Published by Help For Families Canada

Help for Families Canada is a counselling and consulting organisation serving Edmonton, locally, and families, globally. We specialise in offering child and family therapy for kids and parents via play therapy interventions.

4 thoughts on “The Co-Parents’ Guide to Holiday Gift Giving- Tips to Reduce Conflict and Stress.
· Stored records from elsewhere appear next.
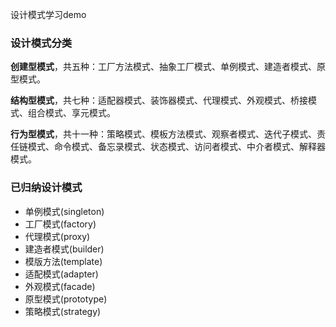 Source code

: 设计模式学习demo


### 设计模式分类

**创建型模式**，共五种：工厂方法模式、抽象工厂模式、单例模式、建造者模式、原型模式。

**结构型模式**，共七种：适配器模式、装饰器模式、代理模式、外观模式、桥接模式、组合模式、享元模式。

**行为型模式**，共十一种：策略模式、模板方法模式、观察者模式、迭代子模式、责任链模式、命令模式、备忘录模式、状态模式、访问者模式、中介者模式、解释器模式。

### 已归纳设计模式

- 单例模式(singleton)
- 工厂模式(factory)
- 代理模式(proxy)
- 建造者模式(builder)
- 模版方法(template)
- 适配模式(adapter)
- 外观模式(facade)
- 原型模式(prototype)
- 策略模式(strategy)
  1. What do you do about a child wanting to buy gifts for their divorced parents? Our 9 year old want to buy her father something and wants to buy me something as well. Do I give her money to purchase something for her father? Don’t really want to do that but want don’t want wo quash her desire to give him something. Conversely, I told her I just wanted a pair of mittens and a scarf. Something under $20 because I don’t want my ex paying for it.
    Thoughts?

  2. Thanks Pattie for asking a very real and practical question, I know other families will appreciate your courage. Firstly, in regards to you buying a gift for her Daddy as well I would explain that when you and Daddy’s relationship changed you moved out of each other’s gift-giving circle. You may something like… “We have lots of friends, family, and nice neighbours, but we don’t invite them all to our birthday parties. Only a few special people get included in special events. Christmas is a special event, where we buy special gifts for the most special people. You are the most special person for Daddy and I; but since Daddy and I are no longer together, we moved off each other list of special people to give gifts to. This year and from now on, I won’t be buying Daddy a present. I hope you are going to be okay with that.” At 9 years old she should be able to understand this from your perspective but, continue to assure her of your mutual commitment to her over the holidays.
    Secondly, I think it is quite good and reasonable for a child to want to buy a present for both their parents. But, sorry because she is a minor, you the parents are her financial source. Setting a budget limit is a good idea. Depending on your relationship with the co-parent, maybe you can agree to this together. Alternately you could each independently give her money to buy your own present (e.g. $20), maybe with the optional wish- gifts within the range (offer 2-3 options to allow for issue of availability, preference, etc). However you may also anticipate for her to ask you to take her shopping too (as many 9 year old girls love to do). This you may have to grin and bear, like you would shopping for her girlfriends’ birthday parties too. 😀
    Hope that helps. Enjoy your holidays with your daughter. She sounds like a kind and generous gem.

  3. Hello, I read yoyr new stuff like every week. Youur writing style is witty, keep doing what you’re doing!